From: Amit Kapila <amit(dot)kapila16(at)gmail(dot)com>
To: PostgreSQL Hackers <pgsql-hackers(at)lists(dot)postgresql(dot)org>, Petr Jelinek <petr(dot)jelinek(at)enterprisedb(dot)com>, Petr Jelinek <petr(at)2ndquadrant(dot)com>, Peter Smith <smithpb2250(at)gmail(dot)com>, Peter Eisentraut <peter(dot)eisentraut(at)2ndquadrant(dot)com>, Ajin Cherian <itsajin(at)gmail(dot)com>
Subject: Single transaction in the tablesync worker?
Date: 2020-12-03 09:27:08
Message-ID: CAA4eK1KHJxaZS-fod-0fey=0tq3=Gkn4ho=8N4-5HWiCfu0H1A@mail.gmail.com
Views: Raw Message | Whole Thread | Download mbox | Resend email
Thread:
Lists: pgsql-hackers

The tablesync worker in logical replication performs the table data
sync in a single transaction which means it will copy the initial data
and then catch up with apply worker in the same transaction.
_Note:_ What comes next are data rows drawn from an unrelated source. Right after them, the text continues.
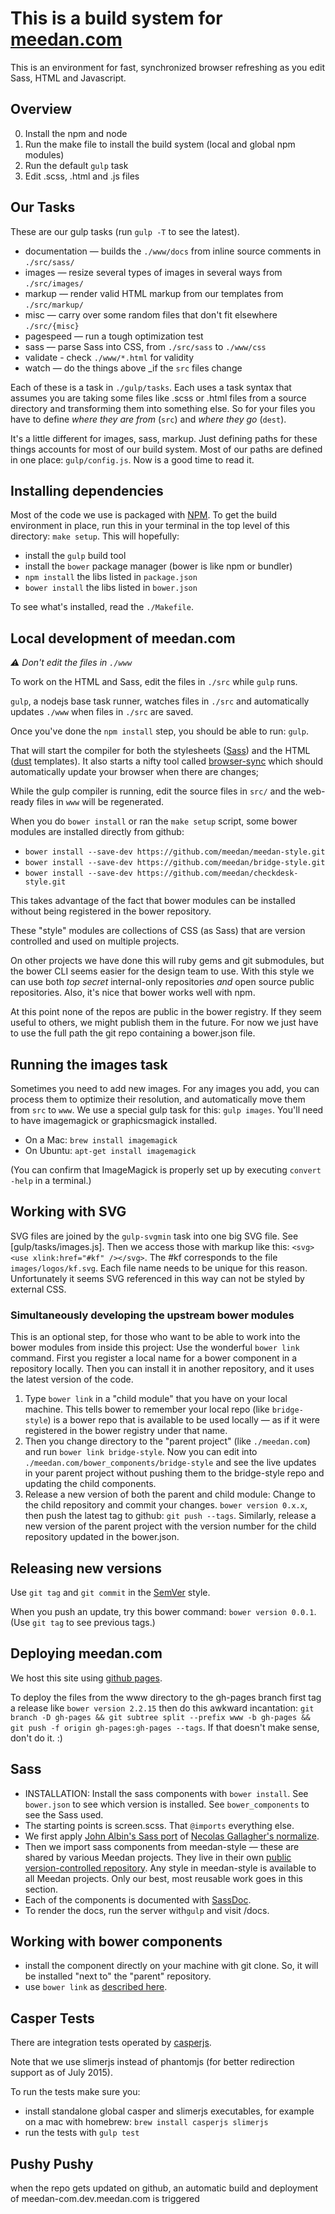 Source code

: # This is a build system for [meedan.com](http://meedan.com)

This is an environment for fast, synchronized browser refreshing as you edit Sass, HTML and Javascript.

## Overview

0. Install the npm and node
1. Run the make file to install the build system (local and global npm modules)
2. Run the default `gulp` task
3. Edit .scss, .html and .js files

## Our Tasks

These are our gulp tasks (run `gulp -T` to see the latest).

- documentation — builds the `./www/docs` from inline source comments in `./src/sass/`
- images — resize several types of images in several ways from `./src/images/`
- markup — render valid HTML markup from our templates from `./src/markup/`
- misc — carry over some random files that don't fit elsewhere `./src/{misc}`
- pagespeed — run a tough optimization test
- sass — parse Sass into CSS, from `./src/sass` to `./www/css`
- validate - check `./www/*.html` for validity
- watch — do the things above _if the `src` files change

Each of these is a task in `./gulp/tasks`. Each uses a task syntax that assumes you are taking some files like .scss or .html files from a source directory and transforming them into something else. So for your files you have to define *where they are from* (`src`) and *where they go* (`dest`).

It's a little different for images, sass, markup. Just defining paths for these things accounts for most of our build system. Most of our paths are defined in one place: `gulp/config.js`. Now is a good time to read it.

## Installing dependencies

Most of the code we use is packaged with [NPM](https://www.npmjs.com/ "npm"). To get the build environment in place, run this in your terminal in the top level of this directory: `make setup`. This will hopefully:

  * install the `gulp` build tool
  * install the `bower` package manager (bower is like npm or bundler)
  * `npm install` the libs listed in `package.json` 
  * `bower install` the libs listed in `bower.json`

To see what's installed, read the `./Makefile`.

## Local development of meedan.com

*:warning: Don't edit the files in `./www`*

To work on the HTML and Sass, edit the files in `./src` while `gulp` runs.

`gulp`, a nodejs base task runner, watches files in `./src` and automatically updates `./www` when files in `./src` are saved. 

Once you've done the `npm install` step, you should be able to run: `gulp`.

That will start the compiler for both the stylesheets ([Sass](sass-lang.com/)) and the HTML ([dust](http://akdubya.github.io/dustjs/ "dust") templates).  It also starts a nifty tool called [browser-sync](http://www.browsersync.io/) which should automatically update your browser when there are changes;

While the gulp compiler is running, edit the source files in `src/` and the web-ready files in `www` will be regenerated.

When you do `bower install` or ran the `make setup` script, some bower modules are installed directly from github:

- `bower install --save-dev https://github.com/meedan/meedan-style.git`
- `bower install --save-dev https://github.com/meedan/bridge-style.git`
- `bower install --save-dev https://github.com/meedan/checkdesk-style.git`

This takes advantage of the fact that bower modules can be installed without being registered in the bower repository.

These "style" modules are collections of CSS (as Sass) that are version controlled and used on multiple projects. 

On other projects we have done this will ruby gems and git submodules, but the bower CLI seems easier for the design team to use. With this style we can use both _top secret_ internal-only repositories *and* open source public repositories. Also, it's nice that bower works well with npm.

At this point none of the repos are public in the bower registry. If they seem useful to others, we might publish them in the future. For now we just have to use the full path the git repo containing a bower.json file.

## Running the images task

Sometimes you need to add new images. For any images you add, you can process them to optimize their resolution, and automatically move them from `src` to `www`. We use a special gulp task for this: `gulp images`. You'll need to have imagemagick or graphicsmagick installed. 

* On a Mac: `brew install imagemagick`
* On Ubuntu: `apt-get install imagemagick`

(You can confirm that ImageMagick is properly set up by executing `convert -help` in a terminal.)

## Working with SVG 

SVG files are joined by the `gulp-svgmin` task into one big SVG file. See [gulp/tasks/images.js]. Then we access those with markup like this: `<svg><use xlink:href="#kf" /></svg>`. The #kf corresponds to the file `images/logos/kf.svg`. Each file name needs to be unique for this reason. Unfortunately it seems SVG referenced in this way can not be styled by external CSS.

### Simultaneously developing the upstream bower modules
    
This is an optional step, for those who want to be able to work into the bower modules from inside this project: Use the wonderful `bower link` command. First you register a local name for a bower component in a repository locally. Then you can install it in another repository, and it uses the latest version of the code.

1. Type `bower link` in a "child module" that you have on your local machine. This tells bower to remember your local repo (like `bridge-style`) is a bower repo that is available to be used locally — as if it were registered in the bower registry under that name.
2. Then you change directory to the "parent project" (like `./meedan.com`) and run `bower link bridge-style`. Now you can edit into `./meedan.com/bower_components/bridge-style` and see the live updates in your parent project without pushing them to the bridge-style repo and updating the child components.
3. Release a new version of both the parent and child module: Change to the child repository and commit your changes. `bower version 0.x.x`, then push the latest tag to github: `git push --tags`. Similarly, release a new version of the parent project with the version number for the child repository updated in the bower.json.

## Releasing new versions

Use `git tag` and `git commit` in the [SemVer](http://semver.org/) style.

When you push an update, try this bower command: `bower version 0.0.1`. (Use `git tag` to see previous tags.)

## Deploying meedan.com

We host this site using [github pages](https://pages.github.com/). 

To deploy the files from the www directory to the gh-pages branch first tag a release like `bower version 2.2.15` then do this awkward incantation: `git branch -D gh-pages && git subtree split --prefix www -b gh-pages && git push -f origin gh-pages:gh-pages --tags`. If that doesn't make sense, don't do it. :)

## Sass

- INSTALLATION: Install the sass components with `bower install`. See `bower.json` to see which version is installed. See `bower_components` to see the Sass used.
- The starting points is screen.scss. That `@imports` everything else.
- We first apply [John Albin's Sass port](https://github.com/JohnAlbin/normalize-scss) of [Necolas Gallagher's normalize](https://github.com/necolas/normalize.css).
- Then we import sass components from meedan-style — these are shared by various Meedan projects. They live in their own [public version-controlled repository](github.com/meedan/meedan-style). Any style in meedan-style is available to all Meedan projects. Only our best, most reusable work goes in this section. 
- Each of the components is documented with [SassDoc](https://github.com/SassDoc/sassdoc). 
- To render the docs, run the server with`gulp` and visit /docs.


## Working with bower components 

- install the component directly on your machine with git clone. So, it will be installed "next to" the "parent" repository.
- use `bower link` as [described here]("http://sassdoc.com/getting-started/").

## Casper Tests

There are integration tests operated by [casperjs](http://casperjs.org/ "CasperJS, a navigation scripting and testing utility for PhantomJS and SlimerJS").  

Note that we use slimerjs instead of phantomjs (for better redirection support as of July 2015).

To run the tests make sure you:

- install standalone global casper and slimerjs executables, for example on a mac with homebrew: `brew install casperjs slimerjs`
- run the tests with `gulp test`

## Pushy Pushy

when the repo gets updated on github, an automatic build and deployment of meedan-com.dev.meedan.com is triggered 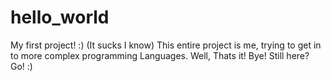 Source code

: # hello_world
My first project! :) (It sucks I know)
This entire project is me, trying to get in to more complex programming 
Languages. Well, Thats it! Bye!
Still here?
Go! :)
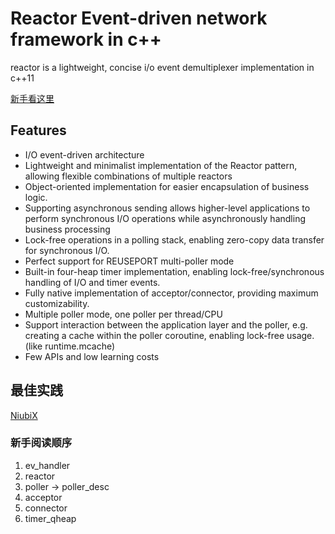 # Reactor Event-driven network framework in c++
reactor is a lightweight, concise i/o event demultiplexer implementation in c++11

[新手看这里](https://zhuanlan.zhihu.com/p/653148135)

## Features

* I/O event-driven architecture
* Lightweight and minimalist implementation of the Reactor pattern, allowing flexible combinations of multiple reactors
* Object-oriented implementation for easier encapsulation of business logic.
* Supporting asynchronous sending allows higher-level applications to perform synchronous I/O operations while asynchronously handling business processing
* Lock-free operations in a polling stack, enabling zero-copy data transfer for synchronous I/O.
* Perfect support for REUSEPORT multi-poller mode
* Built-in four-heap timer implementation, enabling lock-free/synchronous handling of I/O and timer events.
* Fully native implementation of acceptor/connector, providing maximum customizability.
* Multiple poller mode, one poller per thread/CPU
* Support interaction between the application layer and the poller, e.g. creating a cache within the poller coroutine, enabling lock-free usage. (like runtime.mcache)
* Few APIs and low learning costs

## 最佳实践
[NiubiX](https://github.com/shaovie/niubix)


### 新手阅读顺序
1. ev_handler
2. reactor
3. poller -> poller_desc
4. acceptor
5. connector
6. timer_qheap
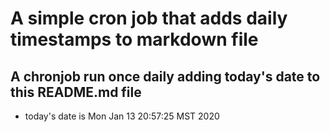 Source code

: A simple cron job that adds daily timestamps to markdown file
============================================================
## A chronjob run once daily adding today's date to this README.md file
* today's date is Mon Jan 13 20:57:25 MST 2020
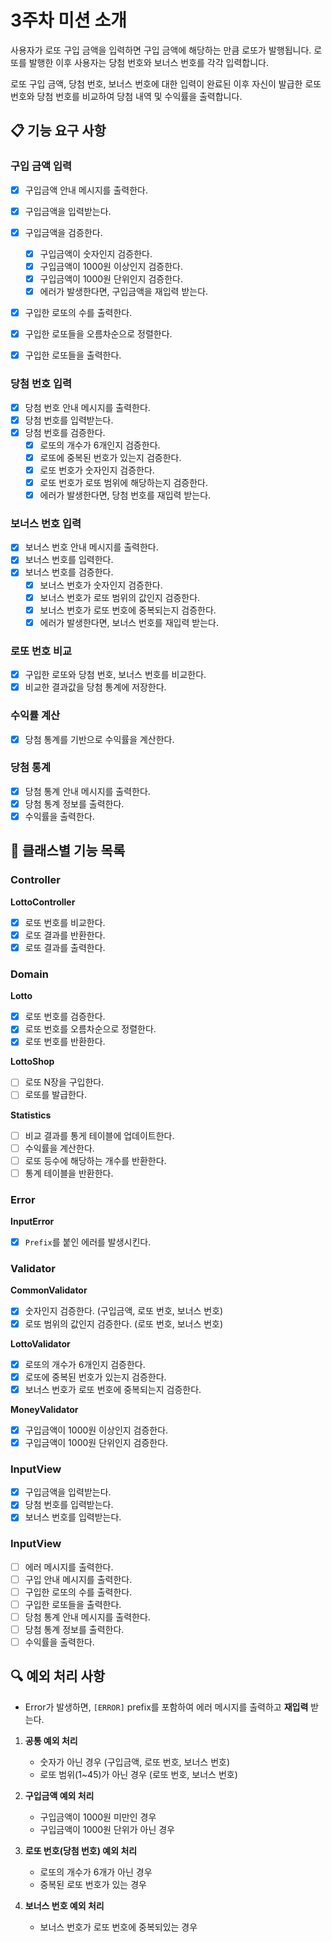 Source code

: # 3주차 미션 소개

사용자가 로또 구입 금액을 입력하면 구입 금액에 해당하는 만큼 로또가 발행됩니다. 로또를 발행한 이후 사용자는 당첨 번호와 보너스 번호를 각각 입력합니다.

로또 구입 금액, 당첨 번호, 보너스 번호에 대한 입력이 완료된 이후 자신이 발급한 로또 번호와 당첨 번호를 비교하여 당첨 내역 및 수익률을 출력합니다.

## 📋 기능 요구 사항

### 구입 금액 입력

- [x] 구입금액 안내 메시지를 출력한다.
- [x] 구입금액을 입력받는다.
- [x] 구입금액을 검증한다.

  - [x] 구입금액이 숫자인지 검증한다.
  - [x] 구입금액이 1000원 이상인지 검증한다.
  - [x] 구입금액이 1000원 단위인지 검증한다.
  - [x] 에러가 발생한다면, 구입금액을 재입력 받는다.

- [x] 구입한 로또의 수를 출력한다.
- [x] 구입한 로또들을 오름차순으로 정렬한다.
- [x] 구입한 로또들을 출력한다.

### 당첨 번호 입력

- [x] 당첨 번호 안내 메시지를 출력한다.
- [x] 당첨 번호를 입력받는다.
- [x] 당첨 번호를 검증한다.
  - [x] 로또의 개수가 6개인지 검증한다.
  - [x] 로또에 중복된 번호가 있는지 검증한다.
  - [x] 로또 번호가 숫자인지 검증한다.
  - [x] 로또 번호가 로또 범위에 해당하는지 검증한다.
  - [x] 에러가 발생한다면, 당첨 번호를 재입력 받는다.

### 보너스 번호 입력

- [x] 보너스 번호 안내 메시지를 출력한다.
- [x] 보너스 번호를 입력한다.
- [x] 보너스 번호를 검증한다.
  - [x] 보너스 번호가 숫자인지 검증한다.
  - [x] 보너스 번호가 로또 범위의 값인지 검증한다.
  - [x] 보너스 번호가 로또 번호에 중복되는지 검증한다.
  - [x] 에러가 발생한다면, 보너스 번호를 재입력 받는다.

### 로또 번호 비교

- [x] 구입한 로또와 당첨 번호, 보너스 번호를 비교한다.
- [x] 비교한 결과값을 당첨 통계에 저장한다.

### 수익률 계산

- [x] 당첨 통계를 기반으로 수익률을 계산한다.

### 당첨 통계

- [x] 당첨 통계 안내 메시지를 출력한다.
- [x] 당첨 통계 정보를 출력한다.
- [x] 수익률을 출력한다.

## 📂 클래스별 기능 목록

### Controller

**LottoController**

- [x] 로또 번호를 비교한다.
- [x] 로또 결과를 반환한다.
- [x] 로또 결과를 출력한다.

### Domain

**Lotto**

- [x] 로또 번호를 검증한다.
- [x] 로또 번호를 오름차순으로 정렬한다.
- [x] 로또 번호를 반환한다.

**LottoShop**

- [ ] 로또 N장을 구입한다.
- [ ] 로또를 발급한다.

**Statistics**

- [ ] 비교 결과를 통게 테이블에 업데이트한다.
- [ ] 수익률을 계산한다.
- [ ] 로또 등수에 해당하는 개수를 반환한다.
- [ ] 통계 테이블을 반환한다.

### Error

**InputError**

- [x] `Prefix`를 붙인 에러를 발생시킨다.

### Validator

**CommonValidator**

- [x] 숫자인지 검증한다. (구입금액, 로또 번호, 보너스 번호)
- [x] 로또 범위의 값인지 검증한다. (로또 번호, 보너스 번호)

**LottoValidator**

- [x] 로또의 개수가 6개인지 검증한다.
- [x] 로또에 중복된 번호가 있는지 검증한다.
- [x] 보너스 번호가 로또 번호에 중복되는지 검증한다.

**MoneyValidator**

- [x] 구입금액이 1000원 이상인지 검증한다.
- [x] 구입금액이 1000원 단위인지 검증한다.

### InputView

- [x] 구입금액을 입력받는다.
- [x] 당첨 번호를 입력받는다.
- [x] 보너스 번호를 입력받는다.

### InputView

- [ ] 에러 메시지를 출력한다.
- [ ] 구입 안내 메시지를 출력한다.
- [ ] 구입한 로또의 수를 출력한다.
- [ ] 구입한 로또들을 출력한다.
- [ ] 당첨 통계 안내 메시지를 출력한다.
- [ ] 당첨 통계 정보를 출력한다.
- [ ] 수익률을 출력한다.

## 🔍 예외 처리 사항

- Error가 발생하면, `[ERROR]` prefix를 포함하여 에러 메시지를 출력하고 **재입력** 받는다.

1. **공통 예외 처리**

   - 숫자가 아닌 경우 (구입금액, 로또 번호, 보너스 번호)
   - 로또 범위(1~45)가 아닌 경우 (로또 번호, 보너스 번호)

2. **구입금액 예외 처리**

   - 구입금액이 1000원 미만인 경우
   - 구입금액이 1000원 단위가 아닌 경우

3. **로또 번호(당첨 번호) 예외 처리**

   - 로또의 개수가 6개가 아닌 경우
   - 중복된 로또 번호가 있는 경우

4. **보너스 번호 예외 처리**

   - 보너스 번호가 로또 번호에 중복되있는 경우
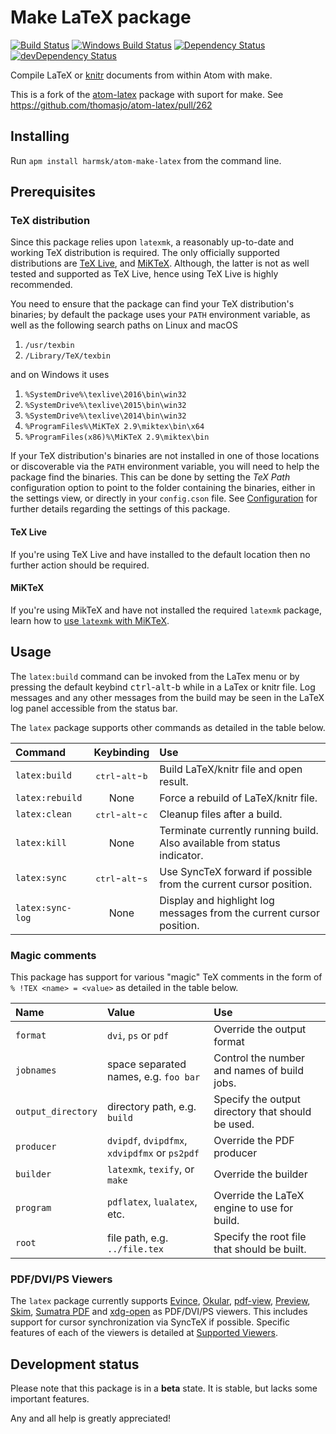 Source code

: # Make LaTeX package
[![Build Status][travis svg]][travis]
[![Windows Build Status][appveyor svg]][appveyor]
[![Dependency Status][dependency svg]][dependency]
[![devDependency Status][devDependency svg]][devDependency]

Compile LaTeX or [knitr] documents from within Atom with make.

This is a fork of the [atom-latex][atom-latex] package with suport for make.
See https://github.com/thomasjo/atom-latex/pull/262

## Installing
Run `apm install harmsk/atom-make-latex` from the command line.

## Prerequisites
### TeX distribution
Since this package relies upon `latexmk`, a reasonably up-to-date and working
TeX distribution is required. The only officially supported distributions are
[TeX Live], and [MiKTeX]. Although, the latter is not as well tested and
supported as TeX Live, hence using TeX Live is highly recommended.

You need to ensure that the package can find your TeX distribution's binaries;
by default the package uses your `PATH` environment variable, as well as the
following search paths on Linux and macOS

1. `/usr/texbin`
2. `/Library/TeX/texbin`

and on Windows it uses

1. `%SystemDrive%\texlive\2016\bin\win32`
2. `%SystemDrive%\texlive\2015\bin\win32`
3. `%SystemDrive%\texlive\2014\bin\win32`
4. `%ProgramFiles%\MiKTeX 2.9\miktex\bin\x64`
5. `%ProgramFiles(x86)%\MiKTeX 2.9\miktex\bin`

If your TeX distribution's binaries are not installed in one of those locations
or discoverable via the `PATH` environment variable, you will need to help the
package find the binaries. This can be done by setting the *TeX Path*
configuration option to point to the folder containing the binaries, either in
the settings view, or directly in your `config.cson` file. See [Configuration]
for further details regarding the settings of this package.

#### TeX Live
If you're using TeX Live and have installed to the default location then no
further action should be required.

#### MiKTeX
If you're using MikTeX and have not installed the required `latexmk` package,
learn how to [use `latexmk` with MiKTeX][latexmk with MiKTeX].

## Usage
The `latex:build` command can be invoked from the LaTex menu or by pressing the
default keybind <kbd>ctrl</kbd>-<kbd>alt</kbd>-<kbd>b</kbd> while in a LaTex or
knitr file. Log messages and any other messages from the build may be seen in
the LaTeX log panel accessible from the status bar.

The `latex` package supports other commands as detailed in the table below.

| Command          | Keybinding                                  | Use                                                                      |
|:-----------------|:-------------------------------------------:|:-------------------------------------------------------------------------|
| `latex:build`    | <kbd>ctrl</kbd>-<kbd>alt</kbd>-<kbd>b</kbd> | Build LaTeX/knitr file and open result.                                  |
| `latex:rebuild`  | None                                        | Force a rebuild of LaTeX/knitr file.                                     |
| `latex:clean`    | <kbd>ctrl</kbd>-<kbd>alt</kbd>-<kbd>c</kbd> | Cleanup files after a build.                                             |
| `latex:kill`     | None                                        | Terminate currently running build. Also available from status indicator. |
| `latex:sync`     | <kbd>ctrl</kbd>-<kbd>alt</kbd>-<kbd>s</kbd> | Use SyncTeX forward if possible from the current cursor position.        |
| `latex:sync-log` | None                                        | Display and highlight log messages from the current cursor position.     |

### Magic comments
This package has support for various "magic" TeX comments in the form of
`% !TEX <name> = <value>` as detailed in the table below.

| Name               | Value                                         | Use                                               |
|:-------------------|:----------------------------------------------|:--------------------------------------------------|
| `format`           | `dvi`, `ps` or `pdf`                          | Override the output format                        |
| `jobnames`         | space separated names, e.g. `foo bar`         | Control the number and names of build jobs.       |
| `output_directory` | directory path, e.g. `build`                  | Specify the output directory that should be used. |
| `producer`         | `dvipdf`, `dvipdfmx`, `xdvipdfmx` or `ps2pdf` | Override the PDF producer                         |
| `builder`          | `latexmk`, `texify`, or `make`                | Override the builder                              |
| `program`          | `pdflatex`, `lualatex`, etc.                  | Override the LaTeX engine to use for build.       |
| `root`             | file path, e.g. `../file.tex`                 | Specify the root file that should be built.       |

### PDF/DVI/PS Viewers
The `latex` package currently supports [Evince], [Okular], [pdf-view],
[Preview], [Skim], [Sumatra PDF] and [xdg-open] as PDF/DVI/PS viewers. This
includes support for cursor synchronization via SyncTeX if possible. Specific
features of each of the viewers is detailed at [Supported Viewers].

## Development status
Please note that this package is in a **beta** state. It is stable, but lacks
some important features.

Any and all help is greatly appreciated!

<!--refs-->
[atom-latex]: https://github.com/thomasjo/atom-latex
[appveyor svg]: https://ci.appveyor.com/api/projects/status/oc2v06stfwgd3bkn/branch/master?svg=true
[appveyor]: https://ci.appveyor.com/project/thomasjo/atom-latex/branch/master
[Configuration]: https://github.com/thomasjo/atom-latex/wiki/Configuration
[dependency svg]: https://david-dm.org/thomasjo/atom-latex.svg
[dependency]: https://david-dm.org/thomasjo/atom-latex
[devDependency svg]: https://david-dm.org/thomasjo/atom-latex/dev-status.svg
[devDependency]: https://david-dm.org/thomasjo/atom-latex?type=dev
[Evince]: https://wiki.gnome.org/Apps/Evince
[knitr]: http://yihui.name/knitr/
[latexmk with MiKTeX]: https://github.com/thomasjo/atom-latex/wiki/Using-latexmk-with-MiKTeX
[MiKTeX]: http://miktex.org/
[Okular]: https://okular.kde.org/
[pdf-view]: https://atom.io/packages/pdf-view
[Preview]: https://support.apple.com/en-us/HT201740
[Skim]: http://skim-app.sourceforge.net/
[Sumatra PDF]: http://www.sumatrapdfreader.org/free-pdf-reader.html
[Supported Viewers]: https://github.com/thomasjo/atom-latex/wiki/Supported-Viewers
[TeX Live]: https://www.tug.org/texlive/
[travis svg]: https://travis-ci.org/thomasjo/atom-latex.svg?branch=master
[travis]: https://travis-ci.org/thomasjo/atom-latex
[xdg-open]: https://linux.die.net/man/1/xdg-open

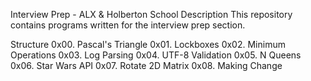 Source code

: Interview Prep - ALX & Holberton School
Description
This repository contains programs written for the interview prep section.

Structure
0x00. Pascal's Triangle
0x01. Lockboxes
0x02. Minimum Operations
0x03. Log Parsing
0x04. UTF-8 Validation
0x05. N Queens
0x06. Star Wars API
0x07. Rotate 2D Matrix
0x08. Making Change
There is
a comment in LogicalRepSyncTableStart ("We want to do the table data
sync in a single transaction.") saying so but I can't find the
concrete theory behind the same. Is there any fundamental problem if
we commit the transaction after initial copy and slot creation in
LogicalRepSyncTableStart and then allow the apply of transactions as
it happens in apply worker? I have tried doing so in the attached (a
quick prototype to test) and didn't find any problems with regression
tests. I have tried a few manual tests as well to see if it works and
didn't find any problem. Now, it is quite possible that it is
mandatory to do the way we are doing currently, or maybe something
else is required to remove this requirement but I think we can do
better with respect to comments in this area.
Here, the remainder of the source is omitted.